**Given information:**

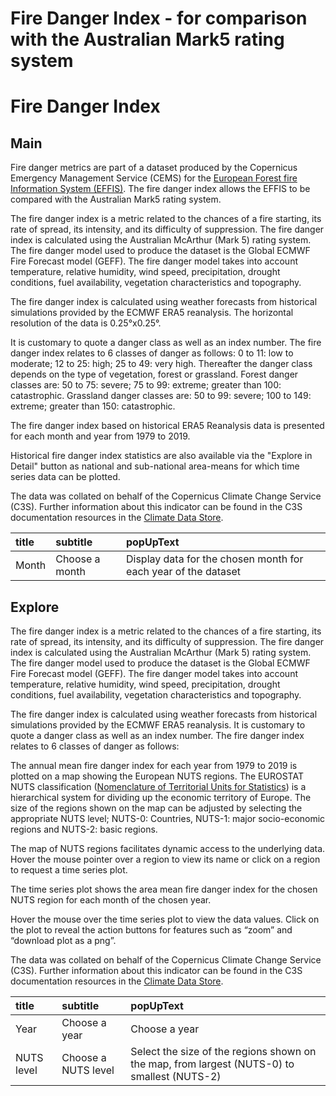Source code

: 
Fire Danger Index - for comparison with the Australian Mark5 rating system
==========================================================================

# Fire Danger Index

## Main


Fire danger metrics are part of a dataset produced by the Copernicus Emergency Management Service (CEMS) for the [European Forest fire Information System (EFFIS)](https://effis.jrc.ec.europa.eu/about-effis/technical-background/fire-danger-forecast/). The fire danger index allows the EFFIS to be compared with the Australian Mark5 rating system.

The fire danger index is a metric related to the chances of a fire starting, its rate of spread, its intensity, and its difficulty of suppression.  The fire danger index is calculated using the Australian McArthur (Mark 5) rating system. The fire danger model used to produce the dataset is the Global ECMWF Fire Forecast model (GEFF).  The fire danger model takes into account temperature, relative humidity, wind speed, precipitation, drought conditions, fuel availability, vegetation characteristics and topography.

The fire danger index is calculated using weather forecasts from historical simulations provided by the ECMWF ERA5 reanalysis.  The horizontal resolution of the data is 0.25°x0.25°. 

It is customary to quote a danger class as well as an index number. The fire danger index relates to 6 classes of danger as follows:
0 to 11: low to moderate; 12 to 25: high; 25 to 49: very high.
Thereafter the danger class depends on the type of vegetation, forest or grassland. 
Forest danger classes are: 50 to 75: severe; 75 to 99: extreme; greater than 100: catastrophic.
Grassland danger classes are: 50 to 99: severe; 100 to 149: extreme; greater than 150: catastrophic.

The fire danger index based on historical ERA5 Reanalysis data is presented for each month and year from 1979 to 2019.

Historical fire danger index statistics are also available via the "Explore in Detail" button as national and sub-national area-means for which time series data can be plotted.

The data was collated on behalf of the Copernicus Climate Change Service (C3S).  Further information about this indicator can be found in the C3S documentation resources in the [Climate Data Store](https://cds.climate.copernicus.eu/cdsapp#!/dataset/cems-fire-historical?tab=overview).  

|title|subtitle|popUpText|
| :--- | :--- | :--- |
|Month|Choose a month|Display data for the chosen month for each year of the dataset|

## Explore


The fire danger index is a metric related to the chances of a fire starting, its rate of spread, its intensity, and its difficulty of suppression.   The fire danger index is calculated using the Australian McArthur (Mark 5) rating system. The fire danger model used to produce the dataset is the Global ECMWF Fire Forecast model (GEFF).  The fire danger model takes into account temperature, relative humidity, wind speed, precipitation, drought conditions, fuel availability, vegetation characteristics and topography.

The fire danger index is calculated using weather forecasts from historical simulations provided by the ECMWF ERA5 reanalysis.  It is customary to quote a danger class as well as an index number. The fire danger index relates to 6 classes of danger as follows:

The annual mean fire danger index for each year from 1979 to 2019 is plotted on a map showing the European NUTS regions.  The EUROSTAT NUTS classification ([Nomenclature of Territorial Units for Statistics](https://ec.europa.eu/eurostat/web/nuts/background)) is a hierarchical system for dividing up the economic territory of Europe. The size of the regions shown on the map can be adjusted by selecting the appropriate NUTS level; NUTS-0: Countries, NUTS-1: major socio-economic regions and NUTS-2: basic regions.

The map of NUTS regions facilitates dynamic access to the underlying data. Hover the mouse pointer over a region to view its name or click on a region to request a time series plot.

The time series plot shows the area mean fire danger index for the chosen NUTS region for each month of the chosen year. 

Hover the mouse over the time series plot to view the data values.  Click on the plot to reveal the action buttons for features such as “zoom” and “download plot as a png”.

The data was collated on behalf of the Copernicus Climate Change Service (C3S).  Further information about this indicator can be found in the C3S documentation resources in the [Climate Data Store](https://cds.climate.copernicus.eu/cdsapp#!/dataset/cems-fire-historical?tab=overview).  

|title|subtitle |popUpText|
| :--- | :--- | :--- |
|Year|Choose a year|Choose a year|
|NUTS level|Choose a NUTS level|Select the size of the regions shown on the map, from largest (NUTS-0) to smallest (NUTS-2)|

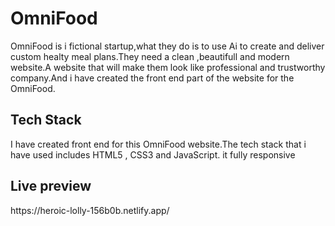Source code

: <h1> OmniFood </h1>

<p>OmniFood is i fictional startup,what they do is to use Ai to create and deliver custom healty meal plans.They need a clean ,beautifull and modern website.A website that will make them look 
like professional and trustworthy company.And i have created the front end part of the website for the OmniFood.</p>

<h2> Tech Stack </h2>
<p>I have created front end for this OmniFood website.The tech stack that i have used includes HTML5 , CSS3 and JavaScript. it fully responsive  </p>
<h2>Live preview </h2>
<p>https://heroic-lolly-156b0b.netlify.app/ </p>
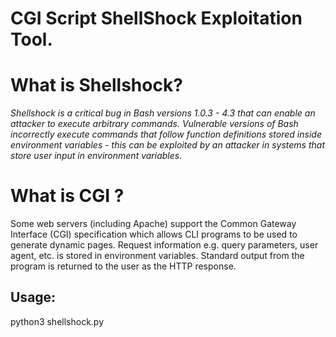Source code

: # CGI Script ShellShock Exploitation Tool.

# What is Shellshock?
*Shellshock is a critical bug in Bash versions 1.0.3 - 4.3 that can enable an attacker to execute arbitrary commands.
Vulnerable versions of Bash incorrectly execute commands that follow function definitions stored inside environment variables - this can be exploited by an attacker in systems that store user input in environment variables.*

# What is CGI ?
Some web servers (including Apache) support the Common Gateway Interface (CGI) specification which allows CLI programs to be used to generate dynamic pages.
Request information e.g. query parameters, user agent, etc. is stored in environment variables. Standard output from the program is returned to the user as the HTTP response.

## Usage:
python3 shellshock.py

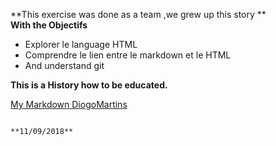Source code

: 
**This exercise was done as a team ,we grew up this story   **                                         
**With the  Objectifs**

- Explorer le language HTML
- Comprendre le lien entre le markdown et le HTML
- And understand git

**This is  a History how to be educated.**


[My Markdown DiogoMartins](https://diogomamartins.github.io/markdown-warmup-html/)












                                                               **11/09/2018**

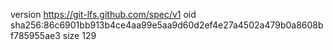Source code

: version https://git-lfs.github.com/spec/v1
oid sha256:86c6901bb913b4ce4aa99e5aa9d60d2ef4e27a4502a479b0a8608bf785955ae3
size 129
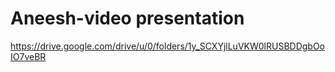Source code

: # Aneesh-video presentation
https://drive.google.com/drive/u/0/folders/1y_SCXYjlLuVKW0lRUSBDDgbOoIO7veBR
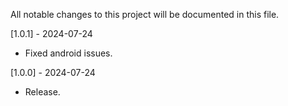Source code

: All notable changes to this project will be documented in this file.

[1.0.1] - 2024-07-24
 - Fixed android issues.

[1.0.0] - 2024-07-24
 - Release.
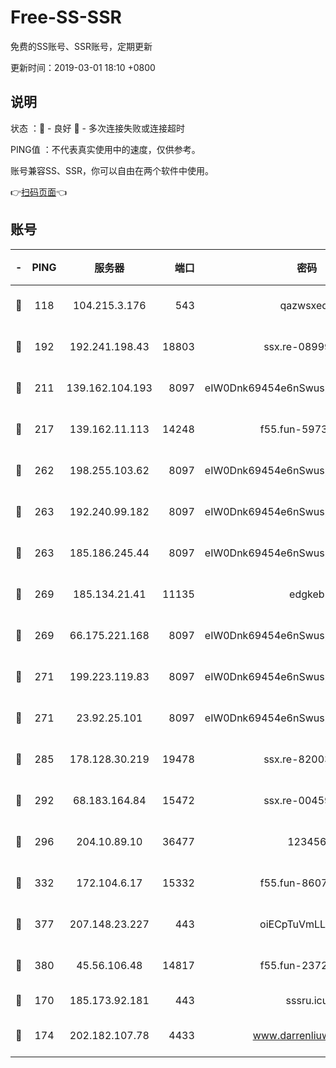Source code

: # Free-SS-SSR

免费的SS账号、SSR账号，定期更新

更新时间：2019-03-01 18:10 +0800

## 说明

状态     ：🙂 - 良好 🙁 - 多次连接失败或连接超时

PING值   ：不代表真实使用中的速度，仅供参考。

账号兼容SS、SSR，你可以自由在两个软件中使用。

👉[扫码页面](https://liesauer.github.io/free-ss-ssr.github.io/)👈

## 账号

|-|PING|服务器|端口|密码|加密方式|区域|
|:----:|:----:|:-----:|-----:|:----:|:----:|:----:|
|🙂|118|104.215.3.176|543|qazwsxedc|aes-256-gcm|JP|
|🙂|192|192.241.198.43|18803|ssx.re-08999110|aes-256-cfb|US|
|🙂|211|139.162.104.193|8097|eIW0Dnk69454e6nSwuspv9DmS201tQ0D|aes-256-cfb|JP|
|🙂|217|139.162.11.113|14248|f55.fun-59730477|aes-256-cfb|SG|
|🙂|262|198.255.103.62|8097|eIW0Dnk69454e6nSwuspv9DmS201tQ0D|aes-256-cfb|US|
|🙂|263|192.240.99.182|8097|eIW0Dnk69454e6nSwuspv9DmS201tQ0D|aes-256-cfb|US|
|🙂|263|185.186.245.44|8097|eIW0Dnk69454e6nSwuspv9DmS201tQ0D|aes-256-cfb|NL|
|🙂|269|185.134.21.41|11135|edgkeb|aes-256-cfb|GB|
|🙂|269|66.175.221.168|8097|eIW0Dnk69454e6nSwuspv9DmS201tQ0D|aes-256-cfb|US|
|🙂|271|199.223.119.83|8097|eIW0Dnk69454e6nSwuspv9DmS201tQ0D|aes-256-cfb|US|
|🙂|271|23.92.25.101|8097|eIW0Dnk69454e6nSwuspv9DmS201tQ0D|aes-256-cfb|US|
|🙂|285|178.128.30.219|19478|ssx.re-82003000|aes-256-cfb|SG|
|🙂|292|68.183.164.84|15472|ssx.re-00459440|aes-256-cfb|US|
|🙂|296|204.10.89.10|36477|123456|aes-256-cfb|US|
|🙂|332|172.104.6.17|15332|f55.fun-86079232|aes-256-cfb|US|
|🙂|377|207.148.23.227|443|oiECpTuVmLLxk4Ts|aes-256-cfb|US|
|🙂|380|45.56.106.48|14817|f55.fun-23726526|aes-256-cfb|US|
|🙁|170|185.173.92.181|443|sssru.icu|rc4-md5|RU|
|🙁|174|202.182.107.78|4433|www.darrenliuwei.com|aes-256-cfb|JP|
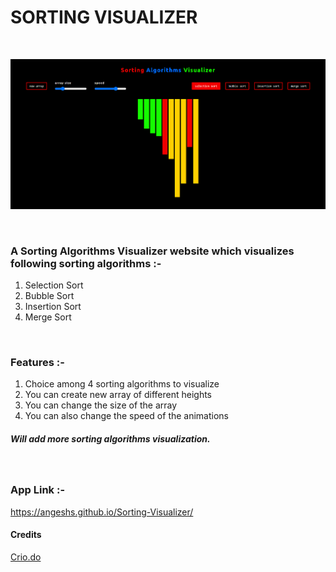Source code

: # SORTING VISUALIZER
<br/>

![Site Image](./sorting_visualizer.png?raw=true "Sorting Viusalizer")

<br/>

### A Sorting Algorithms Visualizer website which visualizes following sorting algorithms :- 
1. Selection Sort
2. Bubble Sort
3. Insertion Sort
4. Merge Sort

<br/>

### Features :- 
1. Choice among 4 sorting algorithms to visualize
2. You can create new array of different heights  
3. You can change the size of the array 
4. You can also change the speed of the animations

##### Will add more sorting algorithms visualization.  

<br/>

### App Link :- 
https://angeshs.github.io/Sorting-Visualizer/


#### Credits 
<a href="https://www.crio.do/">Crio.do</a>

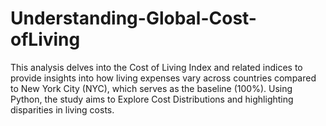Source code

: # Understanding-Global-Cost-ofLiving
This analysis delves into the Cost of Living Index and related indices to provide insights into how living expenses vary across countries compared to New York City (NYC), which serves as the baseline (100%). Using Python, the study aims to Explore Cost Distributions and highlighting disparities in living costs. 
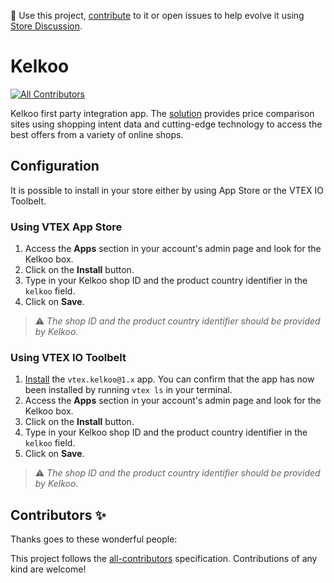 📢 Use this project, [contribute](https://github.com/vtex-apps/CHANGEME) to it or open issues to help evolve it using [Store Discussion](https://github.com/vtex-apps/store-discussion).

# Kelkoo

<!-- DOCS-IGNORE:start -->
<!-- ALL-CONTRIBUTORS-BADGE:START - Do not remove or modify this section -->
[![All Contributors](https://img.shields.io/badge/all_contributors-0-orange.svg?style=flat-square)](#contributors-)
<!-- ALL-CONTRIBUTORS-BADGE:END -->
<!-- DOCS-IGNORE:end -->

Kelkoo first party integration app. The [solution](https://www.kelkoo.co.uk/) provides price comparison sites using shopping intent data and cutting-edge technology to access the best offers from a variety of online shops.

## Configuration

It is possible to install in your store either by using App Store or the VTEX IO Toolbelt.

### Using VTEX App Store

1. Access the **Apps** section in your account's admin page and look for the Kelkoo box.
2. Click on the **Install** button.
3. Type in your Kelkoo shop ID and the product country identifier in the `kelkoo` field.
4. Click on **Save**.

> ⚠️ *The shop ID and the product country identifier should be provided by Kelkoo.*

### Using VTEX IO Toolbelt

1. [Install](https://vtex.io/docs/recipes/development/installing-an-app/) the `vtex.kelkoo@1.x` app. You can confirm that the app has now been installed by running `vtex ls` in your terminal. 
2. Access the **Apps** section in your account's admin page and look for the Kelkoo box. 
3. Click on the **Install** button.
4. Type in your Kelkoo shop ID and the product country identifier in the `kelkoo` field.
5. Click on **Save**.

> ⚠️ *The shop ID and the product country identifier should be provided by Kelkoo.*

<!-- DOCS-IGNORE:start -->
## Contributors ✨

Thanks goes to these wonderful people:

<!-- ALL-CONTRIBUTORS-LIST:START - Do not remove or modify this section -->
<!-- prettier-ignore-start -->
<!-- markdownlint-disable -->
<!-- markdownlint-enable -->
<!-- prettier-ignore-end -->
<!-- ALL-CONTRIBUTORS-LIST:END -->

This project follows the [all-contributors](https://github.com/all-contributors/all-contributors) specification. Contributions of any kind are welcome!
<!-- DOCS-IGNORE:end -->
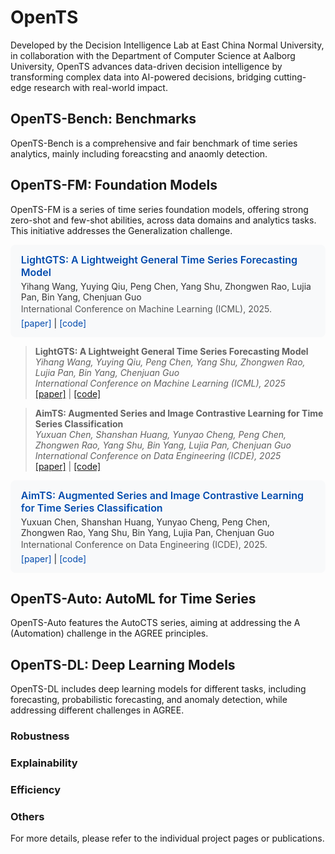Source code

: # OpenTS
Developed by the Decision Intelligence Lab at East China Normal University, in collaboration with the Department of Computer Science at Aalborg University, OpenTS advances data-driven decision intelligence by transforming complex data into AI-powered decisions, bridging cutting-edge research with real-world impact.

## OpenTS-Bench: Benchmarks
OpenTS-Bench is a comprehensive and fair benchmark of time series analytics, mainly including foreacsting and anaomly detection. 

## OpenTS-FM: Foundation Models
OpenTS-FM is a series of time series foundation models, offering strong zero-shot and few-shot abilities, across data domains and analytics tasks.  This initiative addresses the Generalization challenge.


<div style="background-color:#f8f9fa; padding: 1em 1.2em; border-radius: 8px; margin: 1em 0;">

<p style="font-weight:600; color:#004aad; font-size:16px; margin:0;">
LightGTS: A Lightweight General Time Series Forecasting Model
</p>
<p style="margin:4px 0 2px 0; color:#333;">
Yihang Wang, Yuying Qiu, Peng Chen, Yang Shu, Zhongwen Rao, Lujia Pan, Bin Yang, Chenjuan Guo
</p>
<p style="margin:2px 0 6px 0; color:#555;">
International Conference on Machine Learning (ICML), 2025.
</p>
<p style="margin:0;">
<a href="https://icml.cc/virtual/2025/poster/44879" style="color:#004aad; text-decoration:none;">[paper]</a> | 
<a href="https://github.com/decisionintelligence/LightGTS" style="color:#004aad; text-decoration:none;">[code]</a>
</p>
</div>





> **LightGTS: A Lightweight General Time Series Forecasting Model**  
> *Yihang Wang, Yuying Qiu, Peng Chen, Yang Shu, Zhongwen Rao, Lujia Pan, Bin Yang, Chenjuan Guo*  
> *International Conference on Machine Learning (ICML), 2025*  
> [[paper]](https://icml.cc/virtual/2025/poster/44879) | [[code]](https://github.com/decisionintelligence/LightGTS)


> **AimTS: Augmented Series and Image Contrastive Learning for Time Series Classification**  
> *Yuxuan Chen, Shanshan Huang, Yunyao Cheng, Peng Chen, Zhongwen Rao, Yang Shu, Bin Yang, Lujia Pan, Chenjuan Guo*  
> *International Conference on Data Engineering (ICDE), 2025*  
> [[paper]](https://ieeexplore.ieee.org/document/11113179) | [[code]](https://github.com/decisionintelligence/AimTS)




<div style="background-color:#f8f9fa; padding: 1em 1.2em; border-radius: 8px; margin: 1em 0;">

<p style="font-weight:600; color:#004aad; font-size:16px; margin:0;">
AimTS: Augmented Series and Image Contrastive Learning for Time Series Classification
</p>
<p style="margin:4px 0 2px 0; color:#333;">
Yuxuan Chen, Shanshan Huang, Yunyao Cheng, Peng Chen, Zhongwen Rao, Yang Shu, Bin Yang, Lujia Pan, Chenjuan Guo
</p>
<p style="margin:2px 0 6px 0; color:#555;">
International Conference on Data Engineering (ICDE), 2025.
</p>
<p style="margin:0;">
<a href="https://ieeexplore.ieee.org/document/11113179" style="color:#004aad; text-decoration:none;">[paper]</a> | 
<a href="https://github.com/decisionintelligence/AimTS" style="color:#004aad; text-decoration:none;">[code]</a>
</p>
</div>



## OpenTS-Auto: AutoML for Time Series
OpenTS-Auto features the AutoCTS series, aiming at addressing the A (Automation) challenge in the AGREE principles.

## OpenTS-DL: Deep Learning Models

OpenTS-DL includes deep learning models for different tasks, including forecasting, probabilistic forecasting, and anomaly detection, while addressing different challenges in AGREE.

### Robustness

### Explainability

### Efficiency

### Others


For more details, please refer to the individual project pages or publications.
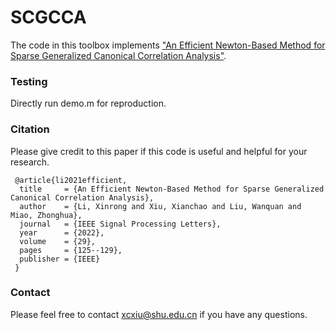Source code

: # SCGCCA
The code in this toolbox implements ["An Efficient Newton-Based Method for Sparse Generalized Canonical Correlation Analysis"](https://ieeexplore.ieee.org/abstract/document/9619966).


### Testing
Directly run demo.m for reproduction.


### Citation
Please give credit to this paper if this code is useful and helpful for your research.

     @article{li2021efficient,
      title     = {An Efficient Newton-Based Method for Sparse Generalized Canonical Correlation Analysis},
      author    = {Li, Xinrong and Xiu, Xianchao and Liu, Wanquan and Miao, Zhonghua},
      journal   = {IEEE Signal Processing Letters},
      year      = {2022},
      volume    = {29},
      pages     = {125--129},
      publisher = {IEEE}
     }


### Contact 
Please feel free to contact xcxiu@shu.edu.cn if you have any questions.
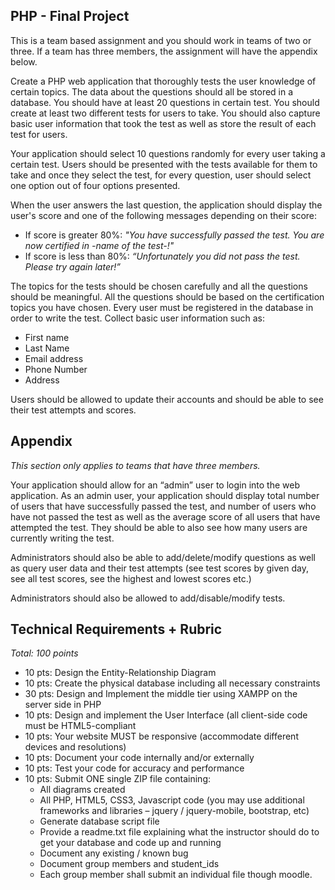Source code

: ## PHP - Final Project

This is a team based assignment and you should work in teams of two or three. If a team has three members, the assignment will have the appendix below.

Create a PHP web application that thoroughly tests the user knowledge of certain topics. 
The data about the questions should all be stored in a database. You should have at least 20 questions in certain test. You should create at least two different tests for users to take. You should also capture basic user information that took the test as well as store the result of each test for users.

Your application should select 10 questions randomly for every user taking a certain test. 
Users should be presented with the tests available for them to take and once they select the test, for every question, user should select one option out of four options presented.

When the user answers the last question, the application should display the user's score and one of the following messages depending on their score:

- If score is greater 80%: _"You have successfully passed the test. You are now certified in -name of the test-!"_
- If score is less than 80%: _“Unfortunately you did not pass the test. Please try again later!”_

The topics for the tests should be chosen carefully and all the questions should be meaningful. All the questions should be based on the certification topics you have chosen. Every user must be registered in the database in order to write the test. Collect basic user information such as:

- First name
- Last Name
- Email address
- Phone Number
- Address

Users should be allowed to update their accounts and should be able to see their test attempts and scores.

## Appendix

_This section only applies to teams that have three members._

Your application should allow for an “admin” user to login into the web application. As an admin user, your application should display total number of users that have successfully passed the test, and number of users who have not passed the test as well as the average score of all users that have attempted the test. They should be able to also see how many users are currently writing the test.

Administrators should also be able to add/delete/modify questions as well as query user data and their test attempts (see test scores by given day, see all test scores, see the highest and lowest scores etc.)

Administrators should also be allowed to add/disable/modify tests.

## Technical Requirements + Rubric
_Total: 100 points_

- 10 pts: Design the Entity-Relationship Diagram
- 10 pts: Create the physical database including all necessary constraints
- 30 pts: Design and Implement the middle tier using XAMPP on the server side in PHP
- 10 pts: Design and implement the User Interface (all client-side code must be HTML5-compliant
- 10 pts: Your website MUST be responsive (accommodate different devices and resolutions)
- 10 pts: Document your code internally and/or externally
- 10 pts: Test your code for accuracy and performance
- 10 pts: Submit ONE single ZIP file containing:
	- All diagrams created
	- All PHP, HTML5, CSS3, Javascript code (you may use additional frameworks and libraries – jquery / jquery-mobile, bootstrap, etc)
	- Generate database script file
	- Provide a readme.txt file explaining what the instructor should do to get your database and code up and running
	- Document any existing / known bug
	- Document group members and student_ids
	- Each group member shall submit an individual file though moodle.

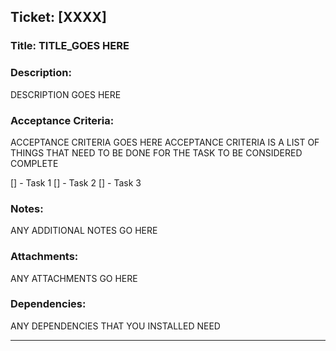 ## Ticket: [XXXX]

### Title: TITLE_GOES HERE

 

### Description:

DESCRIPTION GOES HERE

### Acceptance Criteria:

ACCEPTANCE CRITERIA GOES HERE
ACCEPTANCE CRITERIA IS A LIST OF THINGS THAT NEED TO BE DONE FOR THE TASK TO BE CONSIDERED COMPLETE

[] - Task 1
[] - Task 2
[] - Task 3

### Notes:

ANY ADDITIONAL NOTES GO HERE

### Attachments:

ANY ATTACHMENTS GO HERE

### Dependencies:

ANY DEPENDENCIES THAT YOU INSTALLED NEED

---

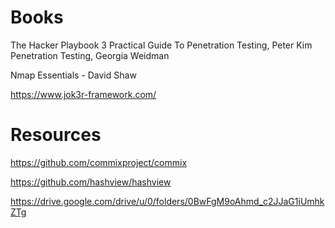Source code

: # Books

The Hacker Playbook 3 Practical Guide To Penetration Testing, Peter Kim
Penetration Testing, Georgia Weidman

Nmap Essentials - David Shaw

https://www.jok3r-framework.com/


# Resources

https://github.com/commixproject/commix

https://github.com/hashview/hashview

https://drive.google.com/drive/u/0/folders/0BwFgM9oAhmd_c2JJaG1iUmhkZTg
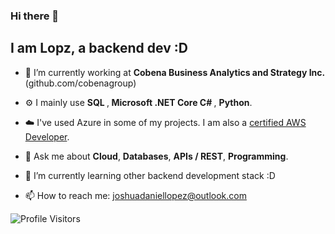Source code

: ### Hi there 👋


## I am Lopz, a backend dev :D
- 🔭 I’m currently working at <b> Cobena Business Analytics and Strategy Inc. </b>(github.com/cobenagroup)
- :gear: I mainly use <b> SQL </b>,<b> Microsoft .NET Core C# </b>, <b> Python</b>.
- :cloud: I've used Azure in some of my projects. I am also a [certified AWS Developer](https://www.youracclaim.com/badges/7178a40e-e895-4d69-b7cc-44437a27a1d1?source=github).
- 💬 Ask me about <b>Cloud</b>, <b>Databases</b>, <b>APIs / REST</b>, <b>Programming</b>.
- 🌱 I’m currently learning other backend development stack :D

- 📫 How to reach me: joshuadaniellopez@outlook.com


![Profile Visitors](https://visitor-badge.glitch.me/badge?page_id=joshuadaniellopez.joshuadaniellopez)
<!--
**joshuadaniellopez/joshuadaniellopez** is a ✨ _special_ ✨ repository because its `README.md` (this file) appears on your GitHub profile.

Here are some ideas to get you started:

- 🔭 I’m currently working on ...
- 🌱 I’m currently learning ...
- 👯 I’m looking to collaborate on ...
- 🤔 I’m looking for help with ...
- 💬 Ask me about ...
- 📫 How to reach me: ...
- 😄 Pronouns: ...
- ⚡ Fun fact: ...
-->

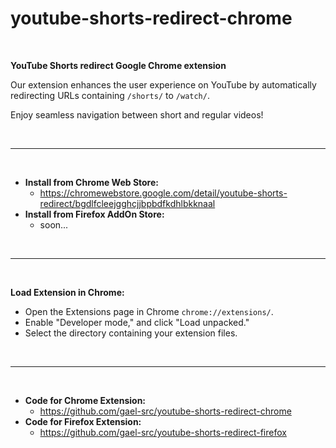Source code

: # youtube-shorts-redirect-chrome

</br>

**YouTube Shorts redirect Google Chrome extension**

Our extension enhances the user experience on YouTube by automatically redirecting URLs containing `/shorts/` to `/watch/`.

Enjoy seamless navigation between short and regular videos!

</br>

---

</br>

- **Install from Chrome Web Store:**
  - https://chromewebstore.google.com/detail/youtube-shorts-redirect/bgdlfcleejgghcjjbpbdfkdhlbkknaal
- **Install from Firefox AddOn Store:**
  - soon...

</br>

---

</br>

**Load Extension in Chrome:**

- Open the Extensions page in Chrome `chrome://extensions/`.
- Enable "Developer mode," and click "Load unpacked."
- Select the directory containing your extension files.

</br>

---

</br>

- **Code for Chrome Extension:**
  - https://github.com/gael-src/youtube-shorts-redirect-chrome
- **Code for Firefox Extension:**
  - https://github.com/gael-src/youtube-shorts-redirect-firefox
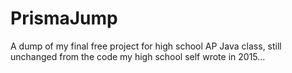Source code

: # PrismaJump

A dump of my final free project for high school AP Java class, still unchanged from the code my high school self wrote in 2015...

**How to complete this task:** Among the entries above, locate the line with "ANY ATTACHMENTS GO HERE" and the line with "- :cloud: I've". Give those two lines and all lines between them again, exactly, leaving out the pictures.

**Final answer:**
ANY ATTACHMENTS GO HERE

### Dependencies:

ANY DEPENDENCIES THAT YOU INSTALLED NEED

---

Source code

: # Books

The Hacker Playbook 3 Practical Guide To Penetration Testing, Peter Kim
Penetration Testing, Georgia Weidman

Nmap Essentials - David Shaw

https://www.jok3r-framework.com/


# Resources

https://github.com/commixproject/commix

https://github.com/hashview/hashview

https://drive.google.com/drive/u/0/folders/0BwFgM9oAhmd_c2JJaG1iUmhkZTg
Source code

: ### Hi there 👋


## I am Lopz, a backend dev :D
- 🔭 I’m currently working at <b> Cobena Business Analytics and Strategy Inc. </b>(github.com/cobenagroup)
- :gear: I mainly use <b> SQL </b>,<b> Microsoft .NET Core C# </b>, <b> Python</b>.
- :cloud: I've used Azure in some of my projects. I am also a [certified AWS Developer](https://www.youracclaim.com/badges/7178a40e-e895-4d69-b7cc-44437a27a1d1?source=github).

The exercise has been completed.